Virtual machines considered harmful for reproducibility

In his paper, Reproducible Research and Cloud Computing, Bill Howe asks:

What happens if you do all your work on a virtual machine hosted in the cloud? When it came time to publish, you might make a snapshot of the VM, make it public, and cite it in your paper. Those who wish to reproduce your experiments would launch the virtual machine (on their dime) and have access to your entire experimental environment --- the code, the data, the environment, log files, notes, etc. There would be no need to install a network of complex, version-sensitive inter-dependent prerequisites.

Indeed, what a good idea! But not, I think, sufficient.

This idea -- that posting a VM is sufficient for reproducibility -- has hit my Twitter feed a couple of times now, and each time I feel compelled to make the point that this isn't useful reproducibility. Mick Watson put it best when he said you can't install an image for every pipeline you want.

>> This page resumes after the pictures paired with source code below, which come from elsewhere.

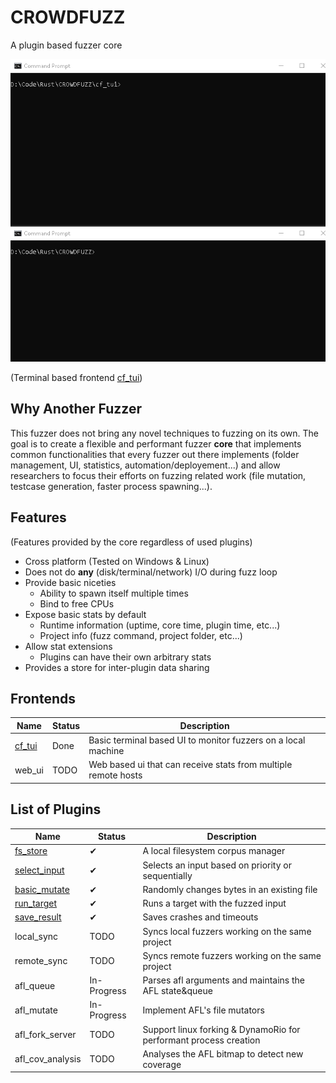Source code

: # CROWDFUZZ
A plugin based fuzzer core

![](cf_tui/doc/cf_tui_demo.gif)

(Terminal based frontend [cf_tui](cf_tui/))


## Why Another Fuzzer
This fuzzer does not bring any novel techniques to fuzzing on its own. The goal is to create a flexible and performant fuzzer __core__ that implements common functionalities that every fuzzer out there implements (folder management, UI, statistics, automation/deployement...) and allow researchers to focus their efforts on fuzzing related work (file mutation, testcase generation, faster process spawning...).

## Features
(Features provided by the core regardless of used plugins)
- Cross platform (Tested on Windows & Linux)
- Does not do __any__ (disk/terminal/network) I/O during fuzz loop
- Provide basic niceties
  - Ability to spawn itself multiple times
  - Bind to free CPUs
- Expose basic stats by default
  - Runtime information (uptime, core time, plugin time, etc...)
  - Project info (fuzz command, project folder, etc...)
- Allow stat extensions
  - Plugins can have their own arbitrary stats
- Provides a store for inter-plugin data sharing


## Frontends
|Name | Status | Description |
|-----|--------|-------------|
|[cf_tui](cf_tui/)| Done | Basic terminal based UI to monitor fuzzers on a local machine|
| web_ui | TODO | Web based ui that can receive stats from multiple remote hosts |

## List of Plugins

|Name | Status | Description |
|-----|--------|-------------|
|[fs_store](plugins/fs_store/)|✔|A local filesystem corpus manager|
|[select_input](plugins/select_input/)|✔|Selects an input based on priority or sequentially|
|[basic_mutate](plugins/basic_mutate/)|✔|Randomly changes bytes in an existing file|
|[run_target](plugins/run_target/)|✔|Runs a target with the fuzzed input|
|[save_result](plugins/save_result/)|✔|Saves crashes and timeouts|
|local_sync| TODO | Syncs local fuzzers working on the same project |
|remote_sync| TODO | Syncs remote fuzzers working on the same project |
|afl_queue| In-Progress | Parses afl arguments and maintains the AFL state&queue |
|afl_mutate| In-Progress | Implement AFL's file mutators|
|afl_fork_server| TODO | Support linux forking & DynamoRio for performant process creation|
|afl_cov_analysis| TODO | Analyses the AFL bitmap to detect new coverage|
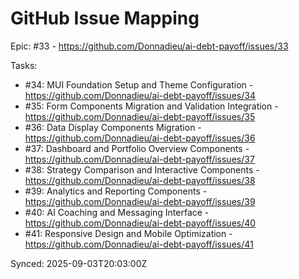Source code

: # GitHub Issue Mapping

Epic: #33 - https://github.com/Donnadieu/ai-debt-payoff/issues/33

Tasks:
- #34: MUI Foundation Setup and Theme Configuration - https://github.com/Donnadieu/ai-debt-payoff/issues/34
- #35: Form Components Migration and Validation Integration - https://github.com/Donnadieu/ai-debt-payoff/issues/35
- #36: Data Display Components Migration - https://github.com/Donnadieu/ai-debt-payoff/issues/36
- #37: Dashboard and Portfolio Overview Components - https://github.com/Donnadieu/ai-debt-payoff/issues/37
- #38: Strategy Comparison and Interactive Components - https://github.com/Donnadieu/ai-debt-payoff/issues/38
- #39: Analytics and Reporting Components - https://github.com/Donnadieu/ai-debt-payoff/issues/39
- #40: AI Coaching and Messaging Interface - https://github.com/Donnadieu/ai-debt-payoff/issues/40
- #41: Responsive Design and Mobile Optimization - https://github.com/Donnadieu/ai-debt-payoff/issues/41

Synced: 2025-09-03T20:03:00Z
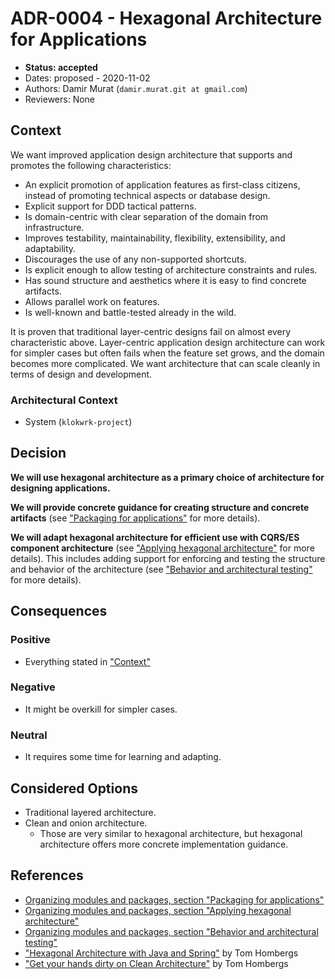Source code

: # ADR-0004 - Hexagonal Architecture for Applications
* **Status: accepted**
* Dates: proposed - 2020-11-02
* Authors: Damir Murat (`damir.murat.git at gmail.com`)
* Reviewers: None

## Context
We want improved application design architecture that supports and promotes the following characteristics:
* An explicit promotion of application features as first-class citizens, instead of promoting technical aspects or database design.
* Explicit support for DDD tactical patterns.
* Is domain-centric with clear separation of the domain from infrastructure.
* Improves testability, maintainability, flexibility, extensibility, and adaptability.
* Discourages the use of any non-supported shortcuts.
* Is explicit enough to allow testing of architecture constraints and rules.
* Has sound structure and aesthetics where it is easy to find concrete artifacts.
* Allows parallel work on features.
* Is well-known and battle-tested already in the wild.

It is proven that traditional layer-centric designs fail on almost every characteristic above. Layer-centric application design architecture can work for simpler cases but often fails when the
feature set grows, and the domain becomes more complicated. We want architecture that can scale cleanly in terms of design and development.

### Architectural Context
* System (`klokwrk-project`)

## Decision
**We will use hexagonal architecture as a primary choice of architecture for designing applications.**

**We will provide concrete guidance for creating structure and concrete artifacts** (see ["Packaging for applications"](../../article/modules-and-packages/modulesAndPackages.md#packaging-for-applications) for more
details).

**We will adapt hexagonal architecture for efficient use with CQRS/ES component architecture** (see
["Applying hexagonal architecture"](../../article/modules-and-packages/modulesAndPackages.md#applying-hexagonal-architecture) for more details). This includes adding support for enforcing and testing the structure and
behavior of the architecture (see ["Behavior and architectural testing"](../../article/modules-and-packages/modulesAndPackages.md#behavior-and-architectural-testing) for more details).

## Consequences
### Positive
* Everything stated in ["Context"](#context)

### Negative
* It might be overkill for simpler cases.

### Neutral
* It requires some time for learning and adapting.

## Considered Options
* Traditional layered architecture.
* Clean and onion architecture.
  * Those are very similar to hexagonal architecture, but hexagonal architecture offers more concrete implementation guidance.

## References
* [Organizing modules and packages, section "Packaging for applications"](../../article/modules-and-packages/modulesAndPackages.md#packaging-for-applications)
* [Organizing modules and packages, section "Applying hexagonal architecture"](../../article/modules-and-packages/modulesAndPackages.md#applying-hexagonal-architecture)
* [Organizing modules and packages, section "Behavior and architectural testing"](../../article/modules-and-packages/modulesAndPackages.md#behavior-and-architectural-testing)
* ["Hexagonal Architecture with Java and Spring"](https://reflectoring.io/spring-hexagonal/) by Tom Hombergs
* ["Get your hands dirty on Clean Architecture"](https://reflectoring.io/book/) by Tom Hombergs
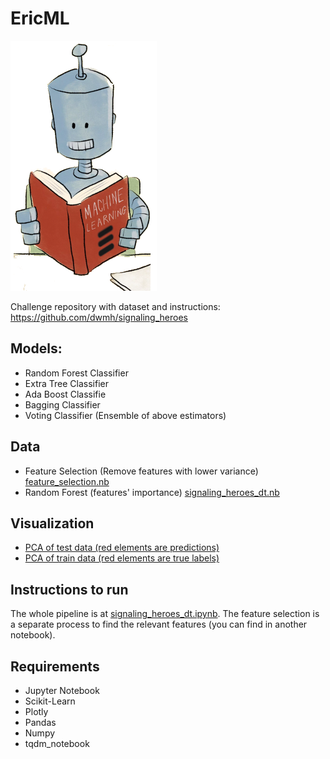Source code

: # EricML

![Eric Doing Machine Learning for Ericsson](eric.png)

Challenge repository with dataset and instructions: https://github.com/dwmh/signaling_heroes

## Models:

- Random Forest Classifier
- Extra Tree Classifier
- Ada Boost Classifie
- Bagging Classifier
- Voting Classifier (Ensemble of above estimators)

## Data

- Feature Selection (Remove features with lower variance) [feature_selection.nb]()
- Random Forest (features' importance) [signaling_heroes_dt.nb]()


## Visualization

- [PCA of test data (red elements are predictions)](pca_testdata.html)
- [PCA of train data (red elements are true labels)](pca_testdata.html)

## Instructions to run

The whole pipeline is at [signaling_heroes_dt.ipynb](https://github.com/novinsh/signaling_heroes/blob/master/signaling_heroes_dt.ipynb). The feature selection is a separate process to find the relevant features (you can find in another notebook).

## Requirements

- Jupyter Notebook
- Scikit-Learn
- Plotly
- Pandas
- Numpy
- tqdm_notebook

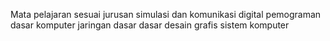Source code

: Mata pelajaran sesuai jurusan
simulasi dan komunikasi digital
pemograman dasar
komputer jaringan dasar
dasar desain grafis
sistem komputer


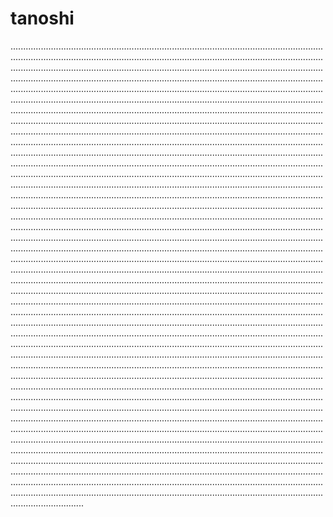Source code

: # tanoshi
.................................................................................................................................................................................................................................................................................................................................................................................................................................................................................................................................................................................................................................................................................................................................................................................................................................................................................................................................................................................................................................................................................................................................................................................................................................................................................................................................................................................................................................................................................................................................................................................................................................................................................................................................................................................................................................................................................................................................................................................................................................................................................................................................................................................................................................................................................................................................................................................................................................................................................................................................................................................................................................................................................................................................................................................................................................................................................................................................................................................................................................................................................................................................................................................................................................................................................................................................................................................................................................................................................................................................................................................................................................................................................................................................................................................................................................................................................................................................................................................................................................................................................................................................................................................................................................................................................................................................................................................................................................................................................................................................................................................................................................................................................................................................................................................................................................................................................................................................................................................................................................................................................................................................................................................................................................................................................................................................................................................................................................................................................................................................................................................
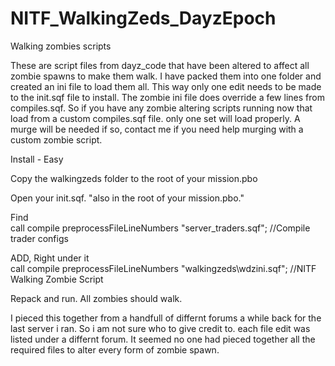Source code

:# NITF_WalkingZeds_DayzEpoch
Walking zombies scripts

These are script files from dayz_code that have been altered to affect all zombie spawns to make them walk.
I have packed them into one folder and created an ini file to load them all. This way only one edit needs to be made to the init.sqf file to install. The zombie ini file does override a few lines from compiles.sqf. So if you have any zombie altering scripts running now that load from a custom compiles.sqf file. only one set will load properly. A murge will be needed if so, contact me if you need help murging with a custom zombie script.

Install - Easy

Copy the walkingzeds folder to the root of your mission.pbo

Open your init.sqf. "also in the root of your mission.pbo."

Find  
call compile preprocessFileLineNumbers "server_traders.sqf";		//Compile trader configs

ADD, Right under it  
call compile preprocessFileLineNumbers "walkingzeds\wdzini.sqf";    //NITF Walking Zombie Script

Repack and run. All zombies should walk.

I pieced this together from a handfull of differnt forums a while back for the last server i ran. So i am not sure who to give credit to. each file edit was listed under a differnt forum. It seemed no one had pieced together all the required files to alter every form of zombie spawn.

To put it another way, it is certainly true that posting a virtual machine is a way to make your research reproducible. It's just not a very useful way, in the sense that it effectively blocks remixing or mashing up the code. In my post on the diginorm paper I made this point in response to some poo-pooing of replicability:

Fifth, and probably most significant from a practical perspective, Graham misses the point of reuse. In bioinformatics, it behooves us to reuse proven (aka published) tools -- at least we know they worked for someone, at least once, which is not usually the case for newly written software.

In essence, providing a gigantic black box of custom installed code that was installed, set up, and executed by experts just isn't very useful to many people.

I think the ENCODE effort did it about 3/4 right --

As part of the supplementary material for this paper, we have established a virtual machine instance of the software, using the code bundles from, where each analysis program has been tested and run.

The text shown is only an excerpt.